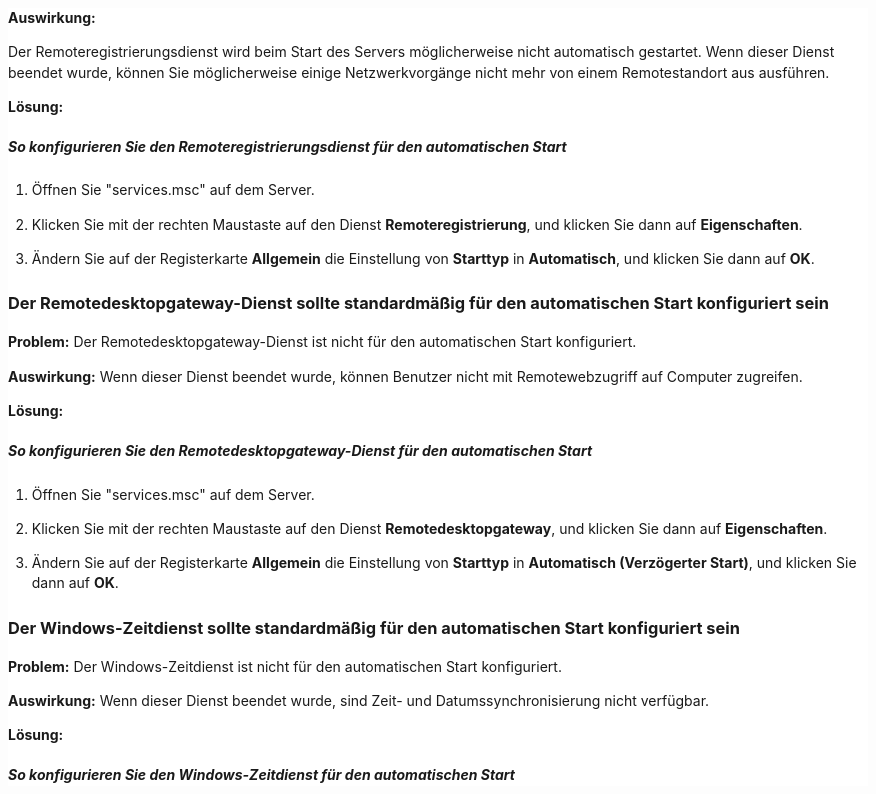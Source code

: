  **Auswirkung:**  
  
 Der Remoteregistrierungsdienst wird beim Start des Servers möglicherweise nicht automatisch gestartet. Wenn dieser Dienst beendet wurde, können Sie möglicherweise einige Netzwerkvorgänge nicht mehr von einem Remotestandort aus ausführen.  
  
 **Lösung:**  
  
##### <a name="to-configure-the-remote-registry-service-to-start-automatically"></a>So konfigurieren Sie den Remoteregistrierungsdienst für den automatischen Start  
  
1.  Öffnen Sie "services.msc" auf dem Server.  
  
2.  Klicken Sie mit der rechten Maustaste auf den Dienst **Remoteregistrierung**, und klicken Sie dann auf **Eigenschaften**.  
  
3.  Ändern Sie auf der Registerkarte **Allgemein** die Einstellung von **Starttyp** in **Automatisch**, und klicken Sie dann auf **OK**.  
  
### <a name="the-remote-desktop-gateway-service-should-be-configured-to-start-automatically-by-default"></a>Der Remotedesktopgateway-Dienst sollte standardmäßig für den automatischen Start konfiguriert sein  
 **Problem:**  Der Remotedesktopgateway-Dienst ist nicht für den automatischen Start konfiguriert.  
  
 **Auswirkung:**  Wenn dieser Dienst beendet wurde, können Benutzer nicht mit Remotewebzugriff auf Computer zugreifen.  
  
 **Lösung:**  
  
##### <a name="to-configure-the-remote-desktop-gateway-service-to-start-automatically"></a>So konfigurieren Sie den Remotedesktopgateway-Dienst für den automatischen Start  
  
1.  Öffnen Sie "services.msc" auf dem Server.  
  
2.  Klicken Sie mit der rechten Maustaste auf den Dienst **Remotedesktopgateway**, und klicken Sie dann auf **Eigenschaften**.  
  
3.  Ändern Sie auf der Registerkarte **Allgemein** die Einstellung von **Starttyp** in **Automatisch (Verzögerter Start)**, und klicken Sie dann auf **OK**.  
  
### <a name="the-windows-time-service-should-be-configured-to-start-automatically-by-default"></a>Der Windows-Zeitdienst sollte standardmäßig für den automatischen Start konfiguriert sein  
 **Problem:**  Der Windows-Zeitdienst ist nicht für den automatischen Start konfiguriert.  
  
 **Auswirkung:**  Wenn dieser Dienst beendet wurde, sind Zeit- und Datumssynchronisierung nicht verfügbar.  
  
 **Lösung:**  
  
##### <a name="to-configure-the-windows-time-service-to-start-automatically"></a>So konfigurieren Sie den Windows-Zeitdienst für den automatischen Start  
  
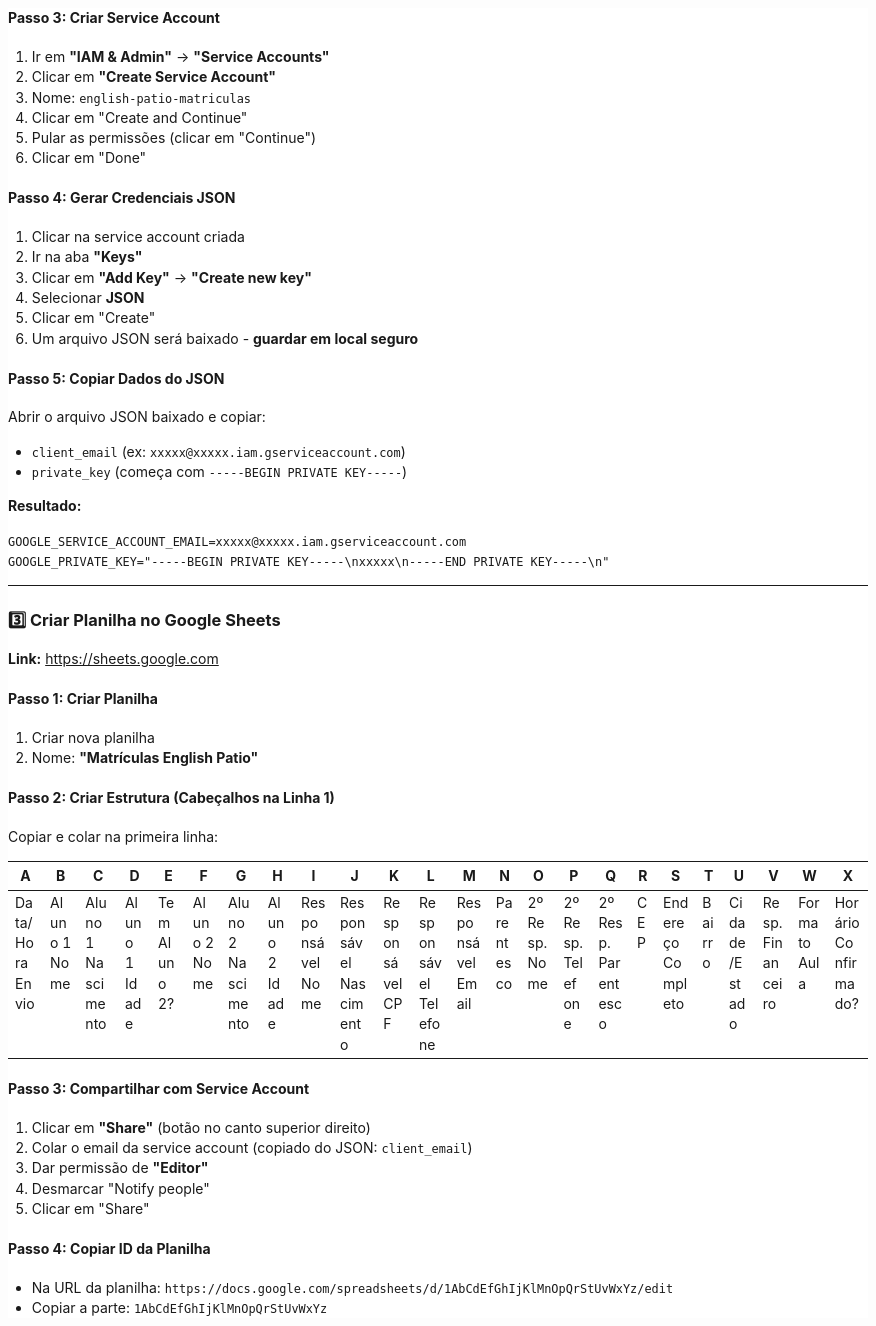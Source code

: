 #### Passo 3: Criar Service Account
1. Ir em **"IAM & Admin"** → **"Service Accounts"**
2. Clicar em **"Create Service Account"**
3. Nome: `english-patio-matriculas`
4. Clicar em "Create and Continue"
5. Pular as permissões (clicar em "Continue")
6. Clicar em "Done"

#### Passo 4: Gerar Credenciais JSON
1. Clicar na service account criada
2. Ir na aba **"Keys"**
3. Clicar em **"Add Key"** → **"Create new key"**
4. Selecionar **JSON**
5. Clicar em "Create"
6. Um arquivo JSON será baixado - **guardar em local seguro**

#### Passo 5: Copiar Dados do JSON
Abrir o arquivo JSON baixado e copiar:
- `client_email` (ex: `xxxxx@xxxxx.iam.gserviceaccount.com`)
- `private_key` (começa com `-----BEGIN PRIVATE KEY-----`)

**Resultado:**
```
GOOGLE_SERVICE_ACCOUNT_EMAIL=xxxxx@xxxxx.iam.gserviceaccount.com
GOOGLE_PRIVATE_KEY="-----BEGIN PRIVATE KEY-----\nxxxxx\n-----END PRIVATE KEY-----\n"
```

---

### 3️⃣ Criar Planilha no Google Sheets

**Link:** https://sheets.google.com

#### Passo 1: Criar Planilha
1. Criar nova planilha
2. Nome: **"Matrículas English Patio"**

#### Passo 2: Criar Estrutura (Cabeçalhos na Linha 1)

Copiar e colar na primeira linha:

| A | B | C | D | E | F | G | H | I | J | K | L | M | N | O | P | Q | R | S | T | U | V | W | X |
|---|---|---|---|---|---|---|---|---|---|---|---|---|---|---|---|---|---|---|---|---|---|---|---|
| Data/Hora Envio | Aluno 1 Nome | Aluno 1 Nascimento | Aluno 1 Idade | Tem Aluno 2? | Aluno 2 Nome | Aluno 2 Nascimento | Aluno 2 Idade | Responsável Nome | Responsável Nascimento | Responsável CPF | Responsável Telefone | Responsável Email | Parentesco | 2º Resp. Nome | 2º Resp. Telefone | 2º Resp. Parentesco | CEP | Endereço Completo | Bairro | Cidade/Estado | Resp. Financeiro | Formato Aula | Horário Confirmado? | Autorização Mídia | Autorização Contrato | Link PDF |

#### Passo 3: Compartilhar com Service Account
1. Clicar em **"Share"** (botão no canto superior direito)
2. Colar o email da service account (copiado do JSON: `client_email`)
3. Dar permissão de **"Editor"**
4. Desmarcar "Notify people"
5. Clicar em "Share"

#### Passo 4: Copiar ID da Planilha
- Na URL da planilha: `https://docs.google.com/spreadsheets/d/1AbCdEfGhIjKlMnOpQrStUvWxYz/edit`
- Copiar a parte: `1AbCdEfGhIjKlMnOpQrStUvWxYz`
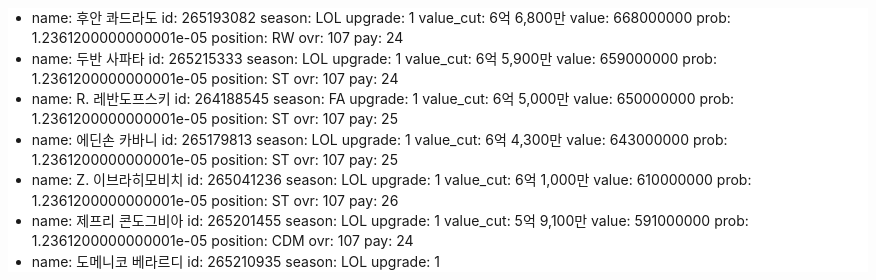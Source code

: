   - name: 후안 콰드라도
    id: 265193082
    season: LOL
    upgrade: 1
    value_cut: 6억 6,800만
    value: 668000000
    prob: 1.2361200000000001e-05
    position: RW
    ovr: 107
    pay: 24
  - name: 두반 사파타
    id: 265215333
    season: LOL
    upgrade: 1
    value_cut: 6억 5,900만
    value: 659000000
    prob: 1.2361200000000001e-05
    position: ST
    ovr: 107
    pay: 24
  - name: R. 레반도프스키
    id: 264188545
    season: FA
    upgrade: 1
    value_cut: 6억 5,000만
    value: 650000000
    prob: 1.2361200000000001e-05
    position: ST
    ovr: 107
    pay: 25
  - name: 에딘손 카바니
    id: 265179813
    season: LOL
    upgrade: 1
    value_cut: 6억 4,300만
    value: 643000000
    prob: 1.2361200000000001e-05
    position: ST
    ovr: 107
    pay: 25
  - name: Z. 이브라히모비치
    id: 265041236
    season: LOL
    upgrade: 1
    value_cut: 6억 1,000만
    value: 610000000
    prob: 1.2361200000000001e-05
    position: ST
    ovr: 107
    pay: 26
  - name: 제프리 콘도그비아
    id: 265201455
    season: LOL
    upgrade: 1
    value_cut: 5억 9,100만
    value: 591000000
    prob: 1.2361200000000001e-05
    position: CDM
    ovr: 107
    pay: 24
  - name: 도메니코 베라르디
    id: 265210935
    season: LOL
    upgrade: 1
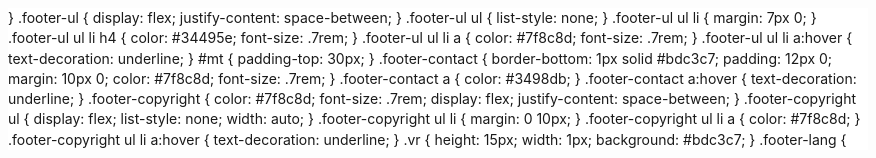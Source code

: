 }
.footer-ul {
  display: flex;
  justify-content: space-between;
}
.footer-ul ul {
  list-style: none;
}
.footer-ul ul li {
  margin: 7px 0;
}
.footer-ul ul li h4 {
  color: #34495e;
  font-size: .7rem;
}
.footer-ul ul li a {
  color: #7f8c8d;
  font-size: .7rem;
}
.footer-ul ul li a:hover {
  text-decoration: underline; 
}
#mt {
  padding-top: 30px;
}
.footer-contact {
  border-bottom: 1px solid #bdc3c7;
  padding: 12px 0;
  margin: 10px 0;
  color: #7f8c8d;
  font-size: .7rem;
}
.footer-contact a {
  color: #3498db;
}
.footer-contact a:hover {
  text-decoration: underline;
}
.footer-copyright {
  color: #7f8c8d;
  font-size: .7rem;
  display: flex;
  justify-content: space-between;
}
.footer-copyright ul {
  display: flex;
  list-style: none;
  width: auto;
}
.footer-copyright ul li {
  margin: 0 10px;
}
.footer-copyright ul li a {
  color: #7f8c8d;
}
.footer-copyright ul li a:hover {
  text-decoration: underline; 
}
.vr {
  height: 15px;
  width: 1px;
  background: #bdc3c7;
}
.footer-lang {
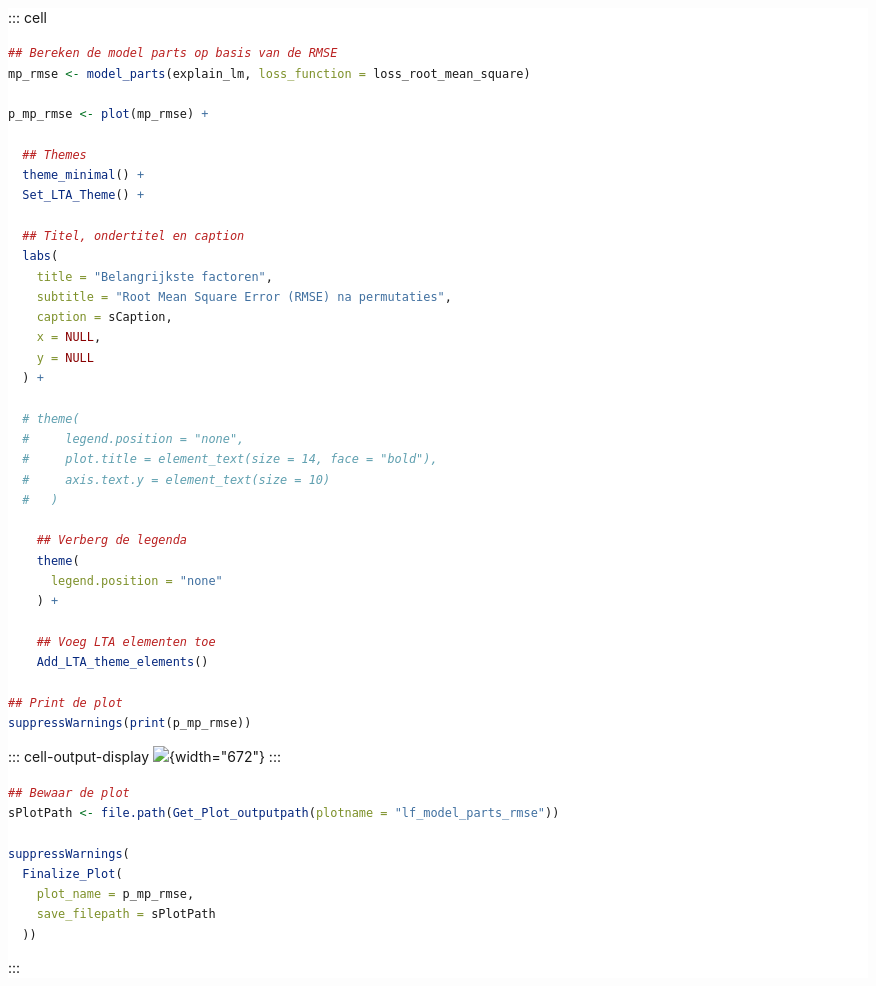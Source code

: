 ::: cell
``` {.r .cell-code}
## Bereken de model parts op basis van de RMSE
mp_rmse <- model_parts(explain_lm, loss_function = loss_root_mean_square)

p_mp_rmse <- plot(mp_rmse) +
  
  ## Themes
  theme_minimal() +
  Set_LTA_Theme() +
  
  ## Titel, ondertitel en caption
  labs(
    title = "Belangrijkste factoren",
    subtitle = "Root Mean Square Error (RMSE) na permutaties",
    caption = sCaption,
    x = NULL,
    y = NULL
  ) +
  
  # theme(
  #     legend.position = "none",
  #     plot.title = element_text(size = 14, face = "bold"),
  #     axis.text.y = element_text(size = 10)
  #   ) 

    ## Verberg de legenda
    theme(
      legend.position = "none"
    ) +
    
    ## Voeg LTA elementen toe
    Add_LTA_theme_elements()

## Print de plot
suppressWarnings(print(p_mp_rmse))
```

::: cell-output-display
![](Index_verdieping_factoren_files/figure-html/lf_model_parts-1.png){width="672"}
:::

``` {.r .cell-code}
## Bewaar de plot
sPlotPath <- file.path(Get_Plot_outputpath(plotname = "lf_model_parts_rmse"))

suppressWarnings(
  Finalize_Plot(
    plot_name = p_mp_rmse,
    save_filepath = sPlotPath
  ))
```
:::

════════════════════

Your task: Copy out each line of the listing that holds "arquivo".

Output for this exercise:
6. Um arquivo JSON será baixado - **guardar em local seguro**
Abrir o arquivo JSON baixado e copiar:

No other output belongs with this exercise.